Munkypot è tendenzialmente di sinistra ma la gente crede che Munkypot voti a destra.
Munkypot ha rispetto per gli omosessuali e i negri basta che il fenomeno non si presenti contemporaneamente (cit.)
Munkypot spesso utilizza termini forti o discorsi controversi solo per discernere tra i minus habens e i pluralia maiestatis. In genere chi si incazza per i discorsi di Munkypot appartiene ad entrambe le categorie, lasciando in Munkypot l’eterno dubbio del dubbio.
Munkypot ha seguito una formazione scientifica fino a quando si è accorto che non ci capiva un cazzo di batteri, nuclei, fissioni e integrali.
Munkypot nonostante non capisca un cazzo di matematica sta attaccato ad un monitor da circa vent’anni. Questo ha permesso che pur non capendo un cazzo di matematica stabilisse un rapporto osmotico simbionte e tante altre parole difficili con l’informatica. Cosa che porta le persone a credere che io ne capisca qualcosa. In realtà uso bene il Polygen.
Munkypot lavora per un’azienda di telecomunicazioni che anche quella crede che Munkypot ne sappia alquanto di tecnologia. Munkypot, invece. Improvvisa benissimo.
Infatti a Munkypot piace anche un sacco il teatro, arte nella quale non ha mai eccelso. Infatti ha deciso che basta era il caso di darsi alla fotografia, arte nella quale non ha mai eccelso ugualmente.
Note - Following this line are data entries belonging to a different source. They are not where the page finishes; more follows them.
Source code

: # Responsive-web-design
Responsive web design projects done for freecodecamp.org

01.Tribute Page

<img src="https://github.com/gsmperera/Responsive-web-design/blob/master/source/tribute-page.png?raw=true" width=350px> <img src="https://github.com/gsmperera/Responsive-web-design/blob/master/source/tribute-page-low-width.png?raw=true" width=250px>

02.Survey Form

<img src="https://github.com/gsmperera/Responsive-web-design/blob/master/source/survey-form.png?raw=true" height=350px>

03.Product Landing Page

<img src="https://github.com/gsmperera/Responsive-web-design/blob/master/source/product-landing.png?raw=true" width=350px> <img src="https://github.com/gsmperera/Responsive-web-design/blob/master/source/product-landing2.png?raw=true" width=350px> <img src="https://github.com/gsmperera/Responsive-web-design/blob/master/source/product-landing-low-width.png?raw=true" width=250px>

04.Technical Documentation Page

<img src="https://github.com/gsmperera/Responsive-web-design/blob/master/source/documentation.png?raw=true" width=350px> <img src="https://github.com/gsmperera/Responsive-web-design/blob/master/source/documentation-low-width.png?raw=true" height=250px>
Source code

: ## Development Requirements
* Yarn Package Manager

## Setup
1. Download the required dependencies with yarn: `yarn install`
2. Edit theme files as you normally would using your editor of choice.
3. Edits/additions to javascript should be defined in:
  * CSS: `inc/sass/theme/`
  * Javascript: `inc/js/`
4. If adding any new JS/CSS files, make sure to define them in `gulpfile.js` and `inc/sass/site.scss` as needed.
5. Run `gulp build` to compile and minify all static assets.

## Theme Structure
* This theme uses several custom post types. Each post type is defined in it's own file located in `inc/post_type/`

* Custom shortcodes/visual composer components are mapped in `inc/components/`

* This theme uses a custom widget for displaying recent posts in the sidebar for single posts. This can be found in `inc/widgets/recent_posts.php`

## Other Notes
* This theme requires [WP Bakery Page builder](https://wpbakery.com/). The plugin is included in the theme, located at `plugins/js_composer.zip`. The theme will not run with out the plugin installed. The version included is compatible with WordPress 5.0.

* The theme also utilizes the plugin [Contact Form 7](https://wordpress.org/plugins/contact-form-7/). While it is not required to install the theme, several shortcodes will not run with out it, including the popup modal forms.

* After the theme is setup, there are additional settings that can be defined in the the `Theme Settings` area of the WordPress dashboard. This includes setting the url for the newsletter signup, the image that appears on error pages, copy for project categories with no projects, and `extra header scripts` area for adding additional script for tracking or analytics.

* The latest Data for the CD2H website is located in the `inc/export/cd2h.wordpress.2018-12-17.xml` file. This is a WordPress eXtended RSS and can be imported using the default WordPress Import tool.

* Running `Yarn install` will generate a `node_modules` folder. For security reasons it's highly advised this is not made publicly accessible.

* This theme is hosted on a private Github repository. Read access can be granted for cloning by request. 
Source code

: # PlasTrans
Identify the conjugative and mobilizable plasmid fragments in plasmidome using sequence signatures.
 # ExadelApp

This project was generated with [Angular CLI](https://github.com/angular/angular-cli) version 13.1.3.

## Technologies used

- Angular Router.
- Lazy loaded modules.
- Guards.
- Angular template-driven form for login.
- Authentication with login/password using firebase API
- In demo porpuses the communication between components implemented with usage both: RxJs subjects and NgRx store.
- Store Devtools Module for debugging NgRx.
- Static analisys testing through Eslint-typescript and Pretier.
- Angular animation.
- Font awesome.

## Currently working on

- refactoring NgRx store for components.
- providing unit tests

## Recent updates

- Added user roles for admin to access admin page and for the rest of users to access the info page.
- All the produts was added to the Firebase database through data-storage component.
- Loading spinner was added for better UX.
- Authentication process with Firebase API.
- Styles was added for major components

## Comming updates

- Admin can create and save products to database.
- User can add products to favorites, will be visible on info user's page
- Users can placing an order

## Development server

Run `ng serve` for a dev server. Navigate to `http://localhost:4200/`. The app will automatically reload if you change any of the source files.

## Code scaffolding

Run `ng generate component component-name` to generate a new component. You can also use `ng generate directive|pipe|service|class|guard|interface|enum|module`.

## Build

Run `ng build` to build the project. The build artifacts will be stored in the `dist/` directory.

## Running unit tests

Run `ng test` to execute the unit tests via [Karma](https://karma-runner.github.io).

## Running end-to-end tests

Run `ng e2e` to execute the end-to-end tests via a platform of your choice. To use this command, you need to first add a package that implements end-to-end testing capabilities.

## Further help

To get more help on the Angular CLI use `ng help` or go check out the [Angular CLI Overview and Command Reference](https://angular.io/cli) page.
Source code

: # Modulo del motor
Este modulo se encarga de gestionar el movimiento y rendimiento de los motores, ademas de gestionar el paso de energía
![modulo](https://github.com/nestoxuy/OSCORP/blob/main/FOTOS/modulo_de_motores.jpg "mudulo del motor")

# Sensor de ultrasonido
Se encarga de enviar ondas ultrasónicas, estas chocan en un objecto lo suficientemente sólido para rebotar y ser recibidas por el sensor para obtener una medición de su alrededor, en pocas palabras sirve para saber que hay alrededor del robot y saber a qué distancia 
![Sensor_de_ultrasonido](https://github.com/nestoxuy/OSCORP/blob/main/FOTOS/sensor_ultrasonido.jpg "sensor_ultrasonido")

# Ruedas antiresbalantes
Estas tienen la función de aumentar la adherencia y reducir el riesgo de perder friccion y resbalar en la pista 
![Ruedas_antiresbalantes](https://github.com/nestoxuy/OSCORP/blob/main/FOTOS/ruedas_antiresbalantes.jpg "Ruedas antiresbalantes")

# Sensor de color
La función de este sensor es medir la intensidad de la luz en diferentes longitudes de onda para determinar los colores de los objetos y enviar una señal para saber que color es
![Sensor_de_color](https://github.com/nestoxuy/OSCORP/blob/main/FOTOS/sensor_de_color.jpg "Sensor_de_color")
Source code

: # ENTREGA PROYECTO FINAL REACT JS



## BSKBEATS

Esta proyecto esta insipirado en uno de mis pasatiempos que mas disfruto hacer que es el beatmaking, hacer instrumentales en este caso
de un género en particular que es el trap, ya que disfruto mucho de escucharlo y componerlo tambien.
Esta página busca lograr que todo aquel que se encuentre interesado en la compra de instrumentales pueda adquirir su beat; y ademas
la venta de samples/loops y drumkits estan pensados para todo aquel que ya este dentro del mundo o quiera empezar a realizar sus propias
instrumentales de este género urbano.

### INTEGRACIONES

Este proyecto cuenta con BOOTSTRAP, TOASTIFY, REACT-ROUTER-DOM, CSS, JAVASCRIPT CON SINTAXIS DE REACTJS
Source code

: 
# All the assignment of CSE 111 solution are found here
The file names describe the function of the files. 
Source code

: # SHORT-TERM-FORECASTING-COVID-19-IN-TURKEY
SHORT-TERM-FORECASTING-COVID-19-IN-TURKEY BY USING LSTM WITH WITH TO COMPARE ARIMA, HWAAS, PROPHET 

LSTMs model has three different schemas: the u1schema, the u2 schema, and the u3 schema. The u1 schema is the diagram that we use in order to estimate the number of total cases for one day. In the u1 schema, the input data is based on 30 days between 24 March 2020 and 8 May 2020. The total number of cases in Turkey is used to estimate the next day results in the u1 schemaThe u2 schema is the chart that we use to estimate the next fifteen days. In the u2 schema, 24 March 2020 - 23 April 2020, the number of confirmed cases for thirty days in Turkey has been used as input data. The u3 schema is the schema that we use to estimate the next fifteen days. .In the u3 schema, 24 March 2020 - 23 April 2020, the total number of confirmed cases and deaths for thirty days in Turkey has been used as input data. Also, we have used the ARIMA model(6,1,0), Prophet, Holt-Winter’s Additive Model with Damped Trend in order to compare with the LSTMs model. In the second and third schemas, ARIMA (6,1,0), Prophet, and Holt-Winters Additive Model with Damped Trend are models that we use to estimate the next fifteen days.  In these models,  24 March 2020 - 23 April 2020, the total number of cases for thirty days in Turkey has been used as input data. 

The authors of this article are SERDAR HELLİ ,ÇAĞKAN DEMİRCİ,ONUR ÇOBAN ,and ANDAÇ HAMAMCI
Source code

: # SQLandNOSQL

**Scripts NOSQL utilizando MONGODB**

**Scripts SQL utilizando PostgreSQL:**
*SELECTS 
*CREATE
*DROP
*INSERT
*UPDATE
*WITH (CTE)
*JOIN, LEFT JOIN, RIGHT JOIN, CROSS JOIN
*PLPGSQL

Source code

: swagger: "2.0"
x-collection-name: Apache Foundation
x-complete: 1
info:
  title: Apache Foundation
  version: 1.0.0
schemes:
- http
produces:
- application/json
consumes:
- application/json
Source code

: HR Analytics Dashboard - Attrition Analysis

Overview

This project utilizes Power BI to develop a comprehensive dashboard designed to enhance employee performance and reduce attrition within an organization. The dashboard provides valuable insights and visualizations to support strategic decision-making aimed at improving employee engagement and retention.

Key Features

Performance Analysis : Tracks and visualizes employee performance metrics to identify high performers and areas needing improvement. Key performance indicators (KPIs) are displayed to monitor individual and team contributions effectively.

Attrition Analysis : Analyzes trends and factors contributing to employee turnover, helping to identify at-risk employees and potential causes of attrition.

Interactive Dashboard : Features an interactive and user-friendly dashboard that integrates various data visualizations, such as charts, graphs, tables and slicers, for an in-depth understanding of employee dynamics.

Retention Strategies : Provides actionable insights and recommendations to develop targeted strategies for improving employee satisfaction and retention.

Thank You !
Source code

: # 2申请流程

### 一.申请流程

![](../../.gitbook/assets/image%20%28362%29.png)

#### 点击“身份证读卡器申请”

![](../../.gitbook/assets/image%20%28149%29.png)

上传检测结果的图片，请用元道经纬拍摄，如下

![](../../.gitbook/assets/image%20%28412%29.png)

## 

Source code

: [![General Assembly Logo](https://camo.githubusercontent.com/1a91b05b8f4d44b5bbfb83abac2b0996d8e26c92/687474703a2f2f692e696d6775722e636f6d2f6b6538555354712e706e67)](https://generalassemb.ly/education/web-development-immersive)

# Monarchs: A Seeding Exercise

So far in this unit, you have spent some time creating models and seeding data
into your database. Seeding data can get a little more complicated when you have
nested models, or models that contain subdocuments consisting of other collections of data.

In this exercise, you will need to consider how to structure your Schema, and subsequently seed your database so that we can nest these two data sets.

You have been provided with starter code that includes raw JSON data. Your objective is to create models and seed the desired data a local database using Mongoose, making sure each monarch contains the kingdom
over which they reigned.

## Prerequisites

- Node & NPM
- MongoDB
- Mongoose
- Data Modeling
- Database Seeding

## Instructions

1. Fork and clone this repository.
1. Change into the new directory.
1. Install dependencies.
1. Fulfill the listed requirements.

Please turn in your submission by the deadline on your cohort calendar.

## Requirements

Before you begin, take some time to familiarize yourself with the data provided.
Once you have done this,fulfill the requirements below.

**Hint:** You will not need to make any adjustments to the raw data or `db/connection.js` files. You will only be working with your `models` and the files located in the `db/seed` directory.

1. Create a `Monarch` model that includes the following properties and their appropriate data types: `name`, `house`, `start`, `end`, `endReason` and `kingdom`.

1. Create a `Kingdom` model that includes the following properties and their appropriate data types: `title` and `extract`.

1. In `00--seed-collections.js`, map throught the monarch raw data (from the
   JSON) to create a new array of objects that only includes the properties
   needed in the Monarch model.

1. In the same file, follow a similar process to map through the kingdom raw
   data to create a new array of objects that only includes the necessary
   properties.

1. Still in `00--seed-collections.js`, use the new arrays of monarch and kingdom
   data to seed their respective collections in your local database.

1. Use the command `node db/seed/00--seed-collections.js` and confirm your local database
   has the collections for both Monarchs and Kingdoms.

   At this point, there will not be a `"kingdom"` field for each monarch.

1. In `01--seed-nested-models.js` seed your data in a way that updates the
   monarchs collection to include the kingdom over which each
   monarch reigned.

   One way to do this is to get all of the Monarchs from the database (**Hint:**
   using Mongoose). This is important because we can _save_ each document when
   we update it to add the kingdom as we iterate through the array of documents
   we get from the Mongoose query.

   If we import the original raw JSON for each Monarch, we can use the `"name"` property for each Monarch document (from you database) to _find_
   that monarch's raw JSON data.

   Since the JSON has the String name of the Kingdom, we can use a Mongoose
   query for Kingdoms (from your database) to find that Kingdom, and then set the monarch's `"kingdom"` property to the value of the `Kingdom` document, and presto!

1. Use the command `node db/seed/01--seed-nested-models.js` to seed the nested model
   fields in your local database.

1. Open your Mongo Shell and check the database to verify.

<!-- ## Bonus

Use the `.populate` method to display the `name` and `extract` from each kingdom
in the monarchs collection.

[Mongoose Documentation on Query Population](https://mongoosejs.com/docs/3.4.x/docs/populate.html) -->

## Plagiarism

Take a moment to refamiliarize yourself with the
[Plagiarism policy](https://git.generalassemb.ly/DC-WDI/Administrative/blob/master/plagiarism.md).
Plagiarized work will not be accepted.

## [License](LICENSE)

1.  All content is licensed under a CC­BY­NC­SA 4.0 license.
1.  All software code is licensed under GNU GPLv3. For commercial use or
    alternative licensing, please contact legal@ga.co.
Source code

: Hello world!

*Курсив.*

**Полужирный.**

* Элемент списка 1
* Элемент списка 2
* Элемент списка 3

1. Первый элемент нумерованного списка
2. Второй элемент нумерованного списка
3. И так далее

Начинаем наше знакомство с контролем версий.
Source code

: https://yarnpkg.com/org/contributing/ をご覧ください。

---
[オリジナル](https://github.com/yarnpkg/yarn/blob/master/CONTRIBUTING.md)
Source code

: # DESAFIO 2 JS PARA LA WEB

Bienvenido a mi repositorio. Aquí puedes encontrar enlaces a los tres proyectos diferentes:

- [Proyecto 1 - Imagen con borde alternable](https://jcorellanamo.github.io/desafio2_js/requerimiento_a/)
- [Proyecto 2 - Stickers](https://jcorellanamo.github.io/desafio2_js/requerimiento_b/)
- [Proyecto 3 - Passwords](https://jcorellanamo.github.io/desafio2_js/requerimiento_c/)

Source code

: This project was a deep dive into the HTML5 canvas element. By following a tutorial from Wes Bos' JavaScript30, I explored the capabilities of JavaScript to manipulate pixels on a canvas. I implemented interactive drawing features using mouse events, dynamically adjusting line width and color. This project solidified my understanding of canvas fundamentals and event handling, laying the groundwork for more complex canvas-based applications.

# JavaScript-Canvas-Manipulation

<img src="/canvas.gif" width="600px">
Ma siccome Munkypot ci ha speso più in attrezzatura fotografica che in laboratori teatrali scatta a caso, tanto prima o poi qualcosa esce.
Munkypot non inizia mai una frase con “ma”.
Che Munkypot preferisce iniziarle con “che”.
Munypot infine, in realtà. Non si chiama mica Munkypot. Si chiama Mauro. Ma se proprio vi tedia chiamarlo Munkypot, chiamatelo Mao. Che a Munkypot il nome Mao ci piace un sacco.
E soprattutto non c’entra niente con un noto dittatore cinese. Anche perché Munkypot come ha scritto più sopra è tendenzialmente di destra, ma sotto sotto, vota a sinistra.
Munkypot, infine. È solito per volontà sua o meno. Perdere i blog. Questo, io speriamo che duri.
Ah, e Munkypot utilizza la punteggiature come Pollock amava le righe. Se vi viene difficile leggere passate tranquillamente ad altro.